When ρpf increases from 0.05% to 0.15%, the improvement in the suppression effect on the maximum compressive strain due to the presence of seismic joints, compared to conditions without seismic joints, is 13.8% and 4.3%, respectively. For the tensile strain, the improvement in suppression effectiveness is 16.7% and 2.4%, respectively.

3.1.2. Different Steel Fiber Contents

By maintaining the aspect ratio of steel fibers and the polypropylene fiber content at 60 and 0.1%, respectively, and adjusting the steel fiber content (ρsf) from 0.5% to 1.2%, and finally to 1.9%, along with controlling the presence or absence of seismic joints, the maximum longitudinal strain of the tunnel lining near the fault dislocation zone was calculated. The longitudinal strain distribution can be referred to in Figure 9a,b, where (a) corresponds to Working Condition 1 and (b) corresponds to Working Condition 8.
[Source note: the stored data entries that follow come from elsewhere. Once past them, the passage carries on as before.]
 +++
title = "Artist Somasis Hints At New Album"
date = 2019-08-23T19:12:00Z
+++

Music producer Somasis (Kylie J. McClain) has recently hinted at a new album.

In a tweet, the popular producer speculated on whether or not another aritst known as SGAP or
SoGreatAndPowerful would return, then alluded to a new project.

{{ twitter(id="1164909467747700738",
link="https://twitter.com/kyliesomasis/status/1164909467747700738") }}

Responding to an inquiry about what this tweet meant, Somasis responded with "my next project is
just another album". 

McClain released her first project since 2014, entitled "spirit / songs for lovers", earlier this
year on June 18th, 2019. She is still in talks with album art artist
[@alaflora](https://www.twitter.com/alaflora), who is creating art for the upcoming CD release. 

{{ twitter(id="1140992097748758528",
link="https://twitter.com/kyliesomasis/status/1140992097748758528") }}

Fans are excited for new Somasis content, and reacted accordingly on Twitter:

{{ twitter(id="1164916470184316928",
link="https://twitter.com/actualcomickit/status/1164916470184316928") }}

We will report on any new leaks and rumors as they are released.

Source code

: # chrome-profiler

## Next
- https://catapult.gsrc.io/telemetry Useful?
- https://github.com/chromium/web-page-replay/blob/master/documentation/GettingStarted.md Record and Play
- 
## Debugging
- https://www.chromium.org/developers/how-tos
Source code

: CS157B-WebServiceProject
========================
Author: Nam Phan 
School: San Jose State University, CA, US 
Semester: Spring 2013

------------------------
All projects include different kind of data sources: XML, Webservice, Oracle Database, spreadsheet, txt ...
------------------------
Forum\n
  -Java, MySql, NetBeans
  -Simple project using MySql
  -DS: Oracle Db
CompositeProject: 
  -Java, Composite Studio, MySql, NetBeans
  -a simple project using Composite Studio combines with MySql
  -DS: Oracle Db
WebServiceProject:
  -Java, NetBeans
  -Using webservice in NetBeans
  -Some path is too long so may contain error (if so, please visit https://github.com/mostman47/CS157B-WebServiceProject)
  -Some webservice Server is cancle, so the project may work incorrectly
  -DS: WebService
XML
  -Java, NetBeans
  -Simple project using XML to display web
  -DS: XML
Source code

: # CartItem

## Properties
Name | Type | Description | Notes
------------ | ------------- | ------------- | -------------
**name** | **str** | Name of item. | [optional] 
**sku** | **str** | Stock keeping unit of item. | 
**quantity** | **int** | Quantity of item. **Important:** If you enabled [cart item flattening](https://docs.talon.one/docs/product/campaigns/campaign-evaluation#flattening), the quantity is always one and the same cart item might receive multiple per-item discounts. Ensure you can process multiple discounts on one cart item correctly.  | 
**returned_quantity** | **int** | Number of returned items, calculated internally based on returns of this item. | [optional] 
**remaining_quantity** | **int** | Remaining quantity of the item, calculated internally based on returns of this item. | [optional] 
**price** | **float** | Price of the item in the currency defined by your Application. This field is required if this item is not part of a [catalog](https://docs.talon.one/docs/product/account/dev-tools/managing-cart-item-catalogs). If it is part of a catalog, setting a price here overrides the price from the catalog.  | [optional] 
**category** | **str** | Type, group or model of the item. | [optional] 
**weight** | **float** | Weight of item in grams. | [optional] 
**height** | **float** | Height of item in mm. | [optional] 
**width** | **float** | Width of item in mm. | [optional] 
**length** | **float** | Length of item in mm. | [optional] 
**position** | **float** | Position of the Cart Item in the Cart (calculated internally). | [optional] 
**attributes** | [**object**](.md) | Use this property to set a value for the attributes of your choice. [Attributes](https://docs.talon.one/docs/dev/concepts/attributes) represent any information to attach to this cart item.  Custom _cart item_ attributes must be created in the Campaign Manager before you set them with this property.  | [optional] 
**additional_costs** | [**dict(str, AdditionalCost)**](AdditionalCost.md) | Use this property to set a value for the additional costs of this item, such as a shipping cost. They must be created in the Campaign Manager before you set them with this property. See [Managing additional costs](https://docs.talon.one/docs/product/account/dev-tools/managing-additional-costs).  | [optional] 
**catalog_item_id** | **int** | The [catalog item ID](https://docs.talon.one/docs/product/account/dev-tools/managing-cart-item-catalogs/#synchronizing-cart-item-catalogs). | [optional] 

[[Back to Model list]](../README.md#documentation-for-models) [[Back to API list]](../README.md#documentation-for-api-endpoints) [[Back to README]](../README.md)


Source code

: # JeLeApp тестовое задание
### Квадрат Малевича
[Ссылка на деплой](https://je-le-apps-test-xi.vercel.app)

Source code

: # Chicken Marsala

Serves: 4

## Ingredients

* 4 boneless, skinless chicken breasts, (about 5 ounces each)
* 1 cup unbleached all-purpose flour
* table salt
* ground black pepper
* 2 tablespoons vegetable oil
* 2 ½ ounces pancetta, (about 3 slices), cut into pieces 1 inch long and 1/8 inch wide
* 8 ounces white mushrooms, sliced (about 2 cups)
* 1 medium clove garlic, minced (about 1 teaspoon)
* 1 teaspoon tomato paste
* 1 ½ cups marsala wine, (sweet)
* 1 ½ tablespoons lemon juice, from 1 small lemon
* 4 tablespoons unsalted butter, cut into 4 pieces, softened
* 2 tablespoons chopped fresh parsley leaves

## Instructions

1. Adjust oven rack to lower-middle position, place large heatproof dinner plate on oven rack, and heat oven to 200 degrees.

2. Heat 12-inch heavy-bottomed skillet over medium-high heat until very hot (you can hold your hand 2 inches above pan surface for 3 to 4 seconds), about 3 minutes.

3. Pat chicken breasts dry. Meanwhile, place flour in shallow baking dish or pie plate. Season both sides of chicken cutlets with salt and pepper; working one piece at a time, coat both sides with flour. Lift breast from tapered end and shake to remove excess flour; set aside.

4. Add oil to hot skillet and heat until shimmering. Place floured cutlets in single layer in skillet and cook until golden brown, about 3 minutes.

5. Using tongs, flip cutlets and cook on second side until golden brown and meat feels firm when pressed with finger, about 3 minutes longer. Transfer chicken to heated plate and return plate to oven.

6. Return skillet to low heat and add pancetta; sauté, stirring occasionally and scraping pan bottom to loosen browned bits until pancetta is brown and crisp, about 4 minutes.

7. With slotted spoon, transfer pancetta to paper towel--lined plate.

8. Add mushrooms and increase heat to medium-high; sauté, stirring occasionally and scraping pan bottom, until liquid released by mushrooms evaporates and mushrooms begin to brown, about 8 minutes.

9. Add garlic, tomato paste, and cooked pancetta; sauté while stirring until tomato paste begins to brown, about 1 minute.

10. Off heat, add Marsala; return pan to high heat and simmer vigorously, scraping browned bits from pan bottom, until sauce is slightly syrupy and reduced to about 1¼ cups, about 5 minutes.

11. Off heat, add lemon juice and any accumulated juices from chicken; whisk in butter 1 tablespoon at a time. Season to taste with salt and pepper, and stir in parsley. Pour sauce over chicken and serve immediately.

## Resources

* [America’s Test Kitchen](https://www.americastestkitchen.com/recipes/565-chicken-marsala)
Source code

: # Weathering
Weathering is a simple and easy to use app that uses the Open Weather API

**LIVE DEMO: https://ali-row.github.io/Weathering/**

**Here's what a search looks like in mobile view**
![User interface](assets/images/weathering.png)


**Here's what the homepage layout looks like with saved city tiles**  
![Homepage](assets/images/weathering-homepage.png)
By observing the changes in the longitudinal strain extremes shown in Figure 9c, it can be concluded that as ρsf increases from 0.5% to 1.9%, the introduction of seismic joints results in a reduction in the maximum compressive strain of the tunnel lining by 9.7%, 30.1%, and 39.2%, respectively, compared to scenarios without seismic joints. Similarly, the maximum tensile strain is reduced by 35.7%, 38.5%, and 39.2%, respectively.

When ρsf increases from 0.5% to 1.9%, the improvement in the suppression effect on the maximum compressive strain due to the presence of seismic joints, compared to conditions without seismic joints, is 12.2% and 7.1%, respectively. For tensile strain, the improvement in suppression effectiveness is 25.9% and 1.6%, respectively.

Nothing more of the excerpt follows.